■ **WHAT THE TASK REQUIRES**
Copy, exactly as written, the lines that begin at the one containing "-1.54149 - 0.68168" and end at the one containing "convolution algebra onto $\Cglob(G)$.". Skip any pictures in the data below.

Stored items
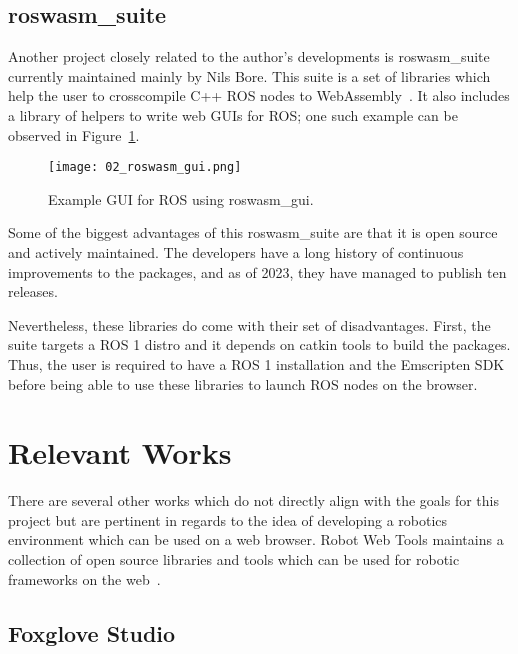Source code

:     \subsection{roswasm\_suite}

        Another project closely related to the author's developments is \textsf{roswasm\_suite} currently maintained mainly by Nils Bore. This suite is a set of libraries which help the user to cross\-compile C++ ROS nodes to WebAssembly~\cite{roswasmsuite}. It also includes a library of helpers to write web \ac{GUI}s for ROS; one such example can be observed in Figure~\ref{fig:roswasm_gui}.

        \begin{figure}[htbp]
            \centering
            \texttt{[image: 02\_roswasm\_gui.png]}
            \caption{Example \ac{GUI} for ROS using \textsf{roswasm\_gui}.}
            \label{fig:roswasm_gui}
        \end{figure}

        Some of the biggest advantages of this \textsf{roswasm\_suite} are that it is open source and actively maintained. The developers have a long history of continuous improvements to the packages, and as of 2023, they have managed to publish ten releases. 

        Nevertheless, these libraries do come with their set of disadvantages. First, the suite targets a \ac{ROS} 1 distro and it depends on \textsf{catkin} tools to build the packages. Thus, the user is required to have a \ac{ROS} 1 installation and the Emscripten \ac{SDK} before being able to use these libraries to launch \ac{ROS} nodes on the browser.


\section{Relevant Works}

    There are several other works which do not directly align with the goals for this project but are pertinent in regards to the idea of developing a robotics environment which can be used on a web browser. Robot Web Tools maintains a collection of open source libraries and tools which can be used for robotic frameworks on the web~\cite{robotwebtools}.
    
    \subsection{Foxglove Studio}

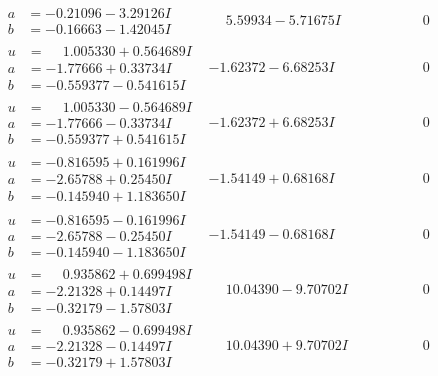 \documentclass[1p]{elsarticle_modified}
\theoremstyle{definition}
\begin{document}
$$\begin{array}{c|c|c}
\begin{aligned}
a &= -0.21096 - 3.29126 I \\
b &= -0.16663 - 1.42045 I\end{aligned}
 & \phantom{-}5.59934 - 5.71675 I & \phantom{-0.000000 } 0 \\ \hline\begin{aligned}
u &= \phantom{-}1.005330 + 0.564689 I \\
a &= -1.77666 + 0.33734 I \\
b &= -0.559377 - 0.541615 I\end{aligned}
 & -1.62372 - 6.68253 I & \phantom{-0.000000 } 0 \\ \hline\begin{aligned}
u &= \phantom{-}1.005330 - 0.564689 I \\
a &= -1.77666 - 0.33734 I \\
b &= -0.559377 + 0.541615 I\end{aligned}
 & -1.62372 + 6.68253 I & \phantom{-0.000000 } 0 \\ \hline\begin{aligned}
u &= -0.816595 + 0.161996 I \\
a &= -2.65788 + 0.25450 I \\
b &= -0.145940 + 1.183650 I\end{aligned}
 & -1.54149 + 0.68168 I & \phantom{-0.000000 } 0 \\ \hline\begin{aligned}
u &= -0.816595 - 0.161996 I \\
a &= -2.65788 - 0.25450 I \\
b &= -0.145940 - 1.183650 I\end{aligned}
 & -1.54149 - 0.68168 I & \phantom{-0.000000 } 0 \\ \hline\begin{aligned}
u &= \phantom{-}0.935862 + 0.699498 I \\
a &= -2.21328 + 0.14497 I \\
b &= -0.32179 - 1.57803 I\end{aligned}
 & \phantom{-}10.04390 - 9.70702 I & \phantom{-0.000000 } 0 \\ \hline\begin{aligned}
u &= \phantom{-}0.935862 - 0.699498 I \\
a &= -2.21328 - 0.14497 I \\
b &= -0.32179 + 1.57803 I\end{aligned}
 & \phantom{-}10.04390 + 9.70702 I & \phantom{-0.000000 } 0 \\ \hline\begin{aligned}

\end{aligned}
\end{array}$$
\end{document}
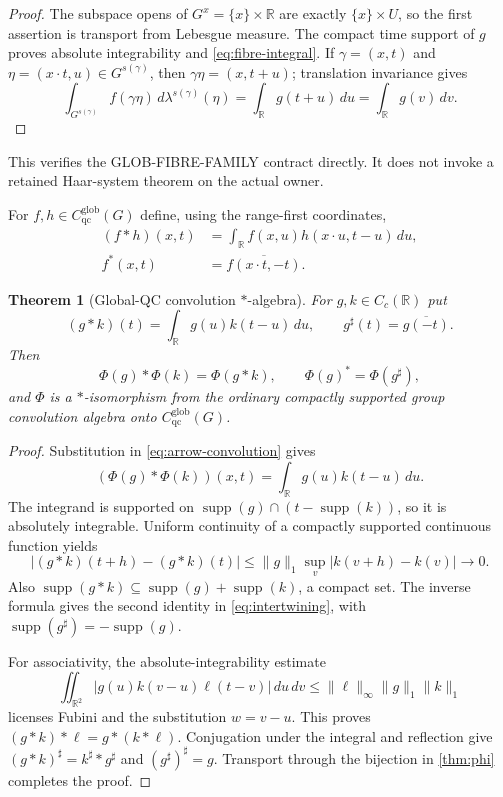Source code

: \documentclass[11pt]{article}
\newtheorem{theorem}{Theorem}[section]
\theoremstyle{definition}
\newcommand{\R}{\mathbb R}
\newcommand{\Cglob}{C_{\mathrm{qc}}^{\mathrm{glob}}}
\newcommand{\supp}{\operatorname{supp}}
\begin{document}
\begin{proof}
The subspace opens of $G^x=\{x\}\times\R$ are exactly
$\{x\}\times U$, so the first assertion is transport from Lebesgue measure.
The compact time support of $g$ proves absolute integrability and
\cref{eq:fibre-integral}.  If $\gamma=(x,t)$ and
$\eta=(x\cdot t,u)\in G^{s(\gamma)}$, then
$\gamma\eta=(x,t+u)$; translation invariance gives
\[
 \int_{G^{s(\gamma)}} f(\gamma\eta)\,d\lambda^{s(\gamma)}(\eta)
 =\int_{\R} g(t+u)\,du
 =\int_{\R} g(v)\,dv.
\]
\end{proof}

This verifies the GLOB-FIBRE-FAMILY contract directly.  It does not invoke a
retained Haar-system theorem on the actual owner.

For $f,h\in\Cglob(G)$ define, using the range-first coordinates,
\begin{align}
 (f*h)(x,t)&=\int_{\R} f(x,u)h(x\cdot u,t-u)\,du,\label{eq:arrow-convolution}\\
 f^*(x,t)&=\overline{f(x\cdot t,-t)}.\label{eq:arrow-involution}
\end{align}

\begin{theorem}[Global-QC convolution $*$-algebra]
\label{thm:star-algebra}
For $g,k\in C_c(\R)$ put
\[
 (g*k)(t)=\int_{\R} g(u)k(t-u)\,du,
 \qquad g^{\sharp}(t)=\overline{g(-t)}.
\]
Then
\begin{equation}
 \Phi(g)*\Phi(k)=\Phi(g*k),\qquad
 \Phi(g)^*=\Phi(g^{\sharp}),
 \label{eq:intertwining}
\end{equation}
and $\Phi$ is a $*$-isomorphism from the ordinary compactly supported group
convolution algebra onto $\Cglob(G)$.
\end{theorem}

\begin{proof}
Substitution in \cref{eq:arrow-convolution} gives
\[
 (\Phi(g)*\Phi(k))(x,t)
 =\int_{\R} g(u)k(t-u)\,du.
\]
The integrand is supported on
$\supp(g)\cap(t-\supp(k))$, so it is absolutely integrable.  Uniform
continuity of a compactly supported continuous function yields
\[
 |(g*k)(t+h)-(g*k)(t)|
 \le \|g\|_1\sup_v|k(v+h)-k(v)|\longrightarrow0.
\]
Also $\supp(g*k)\subseteq\supp(g)+\supp(k)$, a compact set.  The inverse
formula gives the second identity in \cref{eq:intertwining}, with
$\supp(g^{\sharp})=-\supp(g)$.

For associativity, the absolute-integrability estimate
\[
 \iint_{\R^2}|g(u)k(v-u)\ell(t-v)|\,du\,dv
 \le \|\ell\|_{\infty}\|g\|_1\|k\|_1
\]
licenses Fubini and the substitution $w=v-u$.  This proves
$(g*k)*\ell=g*(k*\ell)$.  Conjugation under the integral and reflection
give $(g*k)^{\sharp}=k^{\sharp}*g^{\sharp}$ and
$(g^{\sharp})^{\sharp}=g$.  Transport through the bijection in
\cref{thm:phi} completes the proof.
\end{proof}
\end{document}
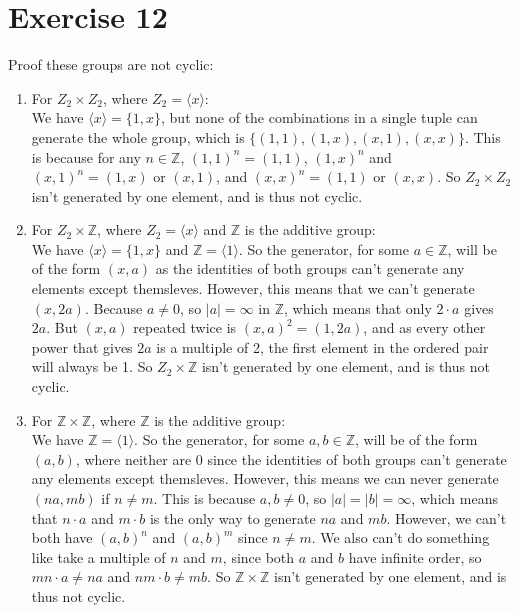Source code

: \documentclass[12pt]{article}
\newcommand{\Z}{\mathbb{Z}}
\begin{document}
    \section*{Exercise 12}
    Proof these groups are not cyclic: 
    \begin{enumerate}[label=\textbf{\alph*.}]
        \item 
            For $Z_2 \times Z_2$,
            where $Z_2 = \langle x \rangle$: \\
            We have $\langle x \rangle = \{1, x\}$,
            but none of the combinations in a single tuple
            can generate the whole group,
            which is $\{(1, 1), (1, x), (x, 1), (x, x)\}$.
            This is because for any $n \in \Z$,
            $(1, 1)^n = (1, 1)$,
            $(1, x)^n$ and $(x, 1)^n = (1, x)$ or $(x, 1)$,
            and $(x, x)^n = (1, 1)$ or $(x, x)$.
            So $Z_2 \times Z_2$ isn't generated by one element,
            and is thus not cyclic.
        \item
            For $Z_2 \times \Z$,
            where $Z_2 = \langle x \rangle$
            and $\Z$ is the additive group: \\
            We have $\langle x \rangle = \{1, x\}$
            and $\Z = \langle 1 \rangle$.
            So the generator, for some $a \in \Z$,
            will be of the form $(x, a)$
            as the identities of both groups can't generate
            any elements except themsleves.
            However, this means that we can't generate $(x, 2a)$.
            Because $a \neq 0$, so $|a| = \infty$ in $\Z$,
            which means that only $2 \cdot a$ gives $2a$.
            But $(x, a)$ repeated twice is $(x, a)^2 = (1, 2a)$,
            and as every other power that gives $2a$ is a multiple of 2,
            the first element in the ordered pair will always be 1. 
            So $Z_2 \times \Z$ isn't generated by one element,
            and is thus not cyclic.
        \item
            For $\Z \times \Z$,
            where $\Z$ is the additive group: \\
            We have $\Z = \langle 1 \rangle$.
            So the generator, for some $a, b \in \Z$,
            will be of the form $(a, b)$,
            where neither are 0 
            since the identities of both groups can't generate any elements
            except themsleves.
            However, this means we can never generate $(na, mb)$
            if $n \neq m$.
            This is because $a, b \neq 0$,
            so $|a| = |b| = \infty$,
            which means that $n \cdot a$ and $m \cdot b$ is the only
            way to generate $na$ and $mb$.
            However, we can't both have $(a, b)^n$ and $(a, b)^m$
            since $n \neq m$.
            We also can't do something like take a multiple of $n$ and $m$,
            since both $a$ and $b$ have infinite order,
            so $mn \cdot a \neq na$ and $nm \cdot b \neq mb$.
            So $\Z \times \Z$ isn't generated by one element,
            and is thus not cyclic.
    \end{enumerate}
\end{document}
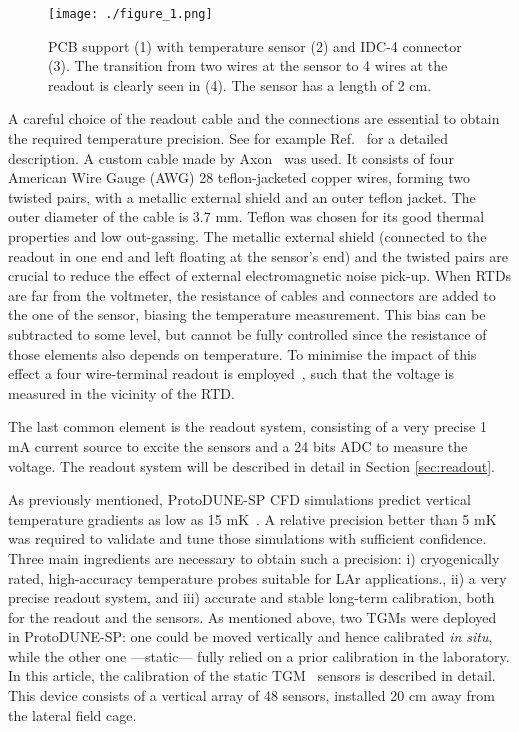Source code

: \begin{figure}[htbp]
\begin{center}
\texttt{[image: ./figure\_1.png]}%
\caption{PCB support (1) with temperature sensor (2) and IDC-4 connector (3). The transition from two wires at the sensor to 4 wires at the readout is clearly seen in (4). The sensor has a length of 2 cm.
\label{fig:sensor}}
\end{center}
\end{figure}

A careful choice of the readout cable and the connections are essential to obtain the required temperature precision. See for example Ref.~\cite{minco} for a detailed description. A custom cable made by Axon~\cite{axon} was used. It consists of four American Wire Gauge (AWG) 28 teflon-jacketed copper wires, forming two twisted pairs, with a metallic external shield and an outer teflon jacket. The outer diameter of the cable is 3.7 mm. Teflon was chosen for its good thermal properties and low out-gassing. The metallic external shield (connected to the readout in one end and left floating at the sensor's end) and the twisted pairs are crucial to reduce the effect of external electromagnetic noise pick-up. When RTDs are far from the voltmeter, the resistance of cables and connectors are added to the one of the sensor, biasing the temperature measurement. This bias can be subtracted to some level, but cannot be fully controlled since the resistance of those elements also depends on temperature. To minimise the impact of this effect a four wire-terminal readout is employed~\cite{minco}, such that the voltage is measured in the vicinity of the RTD.

The last common element is the readout system, consisting of a very precise 1 mA current source to excite the sensors and a 24 bits ADC to measure the voltage. The readout system will be described in detail in Section \ref{sec:readout}.

As previously mentioned, ProtoDUNE-SP CFD simulations predict vertical temperature gradients as low as 15 mK~\cite{pdsp_tdr}. A relative precision better than 5 mK was required to validate and tune those simulations with sufficient confidence. Three main ingredients are necessary to obtain such a precision: i) cryogenically rated, high-accuracy temperature probes suitable for LAr applications., ii) a very precise readout system, and iii) accurate and stable long-term calibration, both for the readout and the sensors. As mentioned above, two TGMs were deployed in ProtoDUNE-SP: one could be moved vertically and hence calibrated \textit{in situ}, while the other one ---static--- fully relied on a prior calibration in the laboratory. In this article, the calibration of the static TGM~\cite{tfm} sensors is described in detail. This device consists of a vertical array of 48 sensors, installed 20 cm away from the lateral field cage.

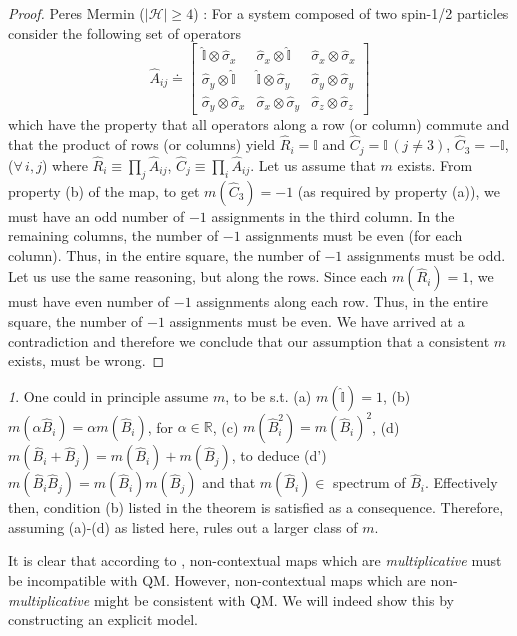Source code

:\documentclass[british,aps,prl,superscriptaddress,nofootinbib,times,reprint]{revtex4-1}
\theoremstyle{plain}
\theoremstyle{definition}
\theoremstyle{remark}
\newtheorem{rem}[thm]{\protect\remarkname}
\theoremstyle{plain}
\theoremstyle{plain}
\theoremstyle{plain}
\theoremstyle{definition}
\theoremstyle{definition}
\providecommand{\remarkname}{Remark}
\begin{document}
\begin{proof} Peres Mermin
($\left|\mathcal{H}\right|\ge4$)
\cite{Peres,Mermin}:
For a system composed of two spin-1/2 particles 
consider the following set of operators \[
\hat{A}_{ij}\doteq\left[\begin{array}{ccc}
\hat{\mathbb{I}}\otimes\hat{\sigma}_{x} &
\hat{\sigma}_{x}\otimes\hat{\mathbb{I}} &
\hat{\sigma}_{x}\otimes\hat{\sigma}_{x}\\
\hat{\sigma}_{y}\otimes\hat{\mathbb{I}} &
\hat{\mathbb{I}}\otimes\hat{\sigma}_{y} &
\hat{\sigma}_{y}\otimes\hat{\sigma}_{y}\\
\hat{\sigma}_{y}\otimes\hat{\sigma}_{x} &
\hat{\sigma}_{x}\otimes\hat{\sigma}_{y} &
\hat{\sigma}_{z}\otimes\hat{\sigma}_{z}
\end{array}\right] \] which have the property that
all operators along a row (or column) commute and
that the product of rows (or columns) yield
$\hat{R}_{i}=\mathbb{I}$ and
$\hat{C}_{j}=\mathbb{I}\,(j\neq3)$,
$\hat{C}_{3}=-\mathbb{I}$, ($\forall\,i,j$) where
$\hat{R}_{i}\equiv\prod_{j}\hat{A}_{ij}$,
$\hat{C}_{j}\equiv\prod_{i}\hat{A}_{ij}$. Let us
assume that $m$ exists. From property (b) of the
map, to get $m(\hat{C}_{3})=-1$ (as required by
property (a)), we must have an odd number of $-1$
assignments in the third column. In the remaining
columns, the number of $-1$ assignments must be
even (for each column). Thus, in the entire
square, the number of $-1$ assignments must be
odd. Let us use the same reasoning, but along the
rows. Since each $m(\hat{R}_{i})=1$, we must have
even number of $-1$ assignments along each row.
Thus, in the entire square, the number of $-1$
assignments must be even. We have arrived at a
contradiction and therefore we conclude that our
assumption that a consistent $m$ exists, must be
wrong.  \end{proof}

\begin{rem} One could in principle assume $m$, to
be s.t. (a) $m(\hat{\mathbb{I}})=1$, (b)
$m(\alpha\hat{B}_{i})=\alpha m(\hat{B}_{i})$, for
$\alpha\in\mathbb{R}$, (c)
$m(\hat{B}_{i}^{2})=m(\hat{B}_{i})^{2}$, (d)
$m(\hat{B}_{i}+\hat{B}_{j})=m(\hat{B}_{i})+m(\hat{B}_{j})$,
to deduce (d')
$m(\hat{B}_{i}\hat{B}_{j})=m(\hat{B}_{i})m(\hat{B}_{j})$
and that $m(\hat{B}_{i})\in$ spectrum of
$\hat{B}_{i}$. Effectively then, condition (b)
listed in the theorem is satisfied as a
consequence.  Therefore, assuming (a)-(d) as
listed here, rules out a larger class of $m$.
\cite{KochenSpecker} 
\end{rem} 
It is clear that 
according to
, non-contextual maps which are
\emph{multiplicative} must be incompatible with
QM. However, non-contextual maps which are
non-\emph{multiplicative} might be consistent with
QM. We will indeed show this by constructing an
explicit model.
\end{document}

■ **THE COMPLETED TASK**
 & -1.54149 - 0.68168 I & \phantom{-0.000000 } 0 \\ \hline\begin{aligned}
u &= \phantom{-}0.935862 + 0.699498 I \\
a &= -2.21328 + 0.14497 I \\
b &= -0.32179 - 1.57803 I\end{aligned}
 & \phantom{-}10.04390 - 9.70702 I & \phantom{-0.000000 } 0 \\ \hline\begin{aligned}
u &= \phantom{-}0.935862 - 0.699498 I \\
a &= -2.21328 - 0.14497 I \\
b &= -0.32179 + 1.57803 I\end{aligned}
 & \phantom{-}10.04390 + 9.70702 I & \phantom{-0.000000 } 0 \\ \hline\begin{aligned}

\end{aligned}
\end{array}$$
\end{document}
Source code

: \documentclass[11pt]{article}
\newtheorem{theorem}{Theorem}[section]
\theoremstyle{definition}
\newcommand{\R}{\mathbb R}
\newcommand{\Cglob}{C_{\mathrm{qc}}^{\mathrm{glob}}}
\newcommand{\supp}{\operatorname{supp}}
\begin{document}
\begin{proof}
The subspace opens of $G^x=\{x\}\times\R$ are exactly
$\{x\}\times U$, so the first assertion is transport from Lebesgue measure.
The compact time support of $g$ proves absolute integrability and
\cref{eq:fibre-integral}.  If $\gamma=(x,t)$ and
$\eta=(x\cdot t,u)\in G^{s(\gamma)}$, then
$\gamma\eta=(x,t+u)$; translation invariance gives
\[
 \int_{G^{s(\gamma)}} f(\gamma\eta)\,d\lambda^{s(\gamma)}(\eta)
 =\int_{\R} g(t+u)\,du
 =\int_{\R} g(v)\,dv.
\]
\end{proof}

This verifies the GLOB-FIBRE-FAMILY contract directly.  It does not invoke a
retained Haar-system theorem on the actual owner.

For $f,h\in\Cglob(G)$ define, using the range-first coordinates,
\begin{align}
 (f*h)(x,t)&=\int_{\R} f(x,u)h(x\cdot u,t-u)\,du,\label{eq:arrow-convolution}\\
 f^*(x,t)&=\overline{f(x\cdot t,-t)}.\label{eq:arrow-involution}
\end{align}

\begin{theorem}[Global-QC convolution $*$-algebra]
\label{thm:star-algebra}
For $g,k\in C_c(\R)$ put
\[
 (g*k)(t)=\int_{\R} g(u)k(t-u)\,du,
 \qquad g^{\sharp}(t)=\overline{g(-t)}.
\]
Then
\begin{equation}
 \Phi(g)*\Phi(k)=\Phi(g*k),\qquad
 \Phi(g)^*=\Phi(g^{\sharp}),
 \label{eq:intertwining}
\end{equation}
and $\Phi$ is a $*$-isomorphism from the ordinary compactly supported group
convolution algebra onto $\Cglob(G)$.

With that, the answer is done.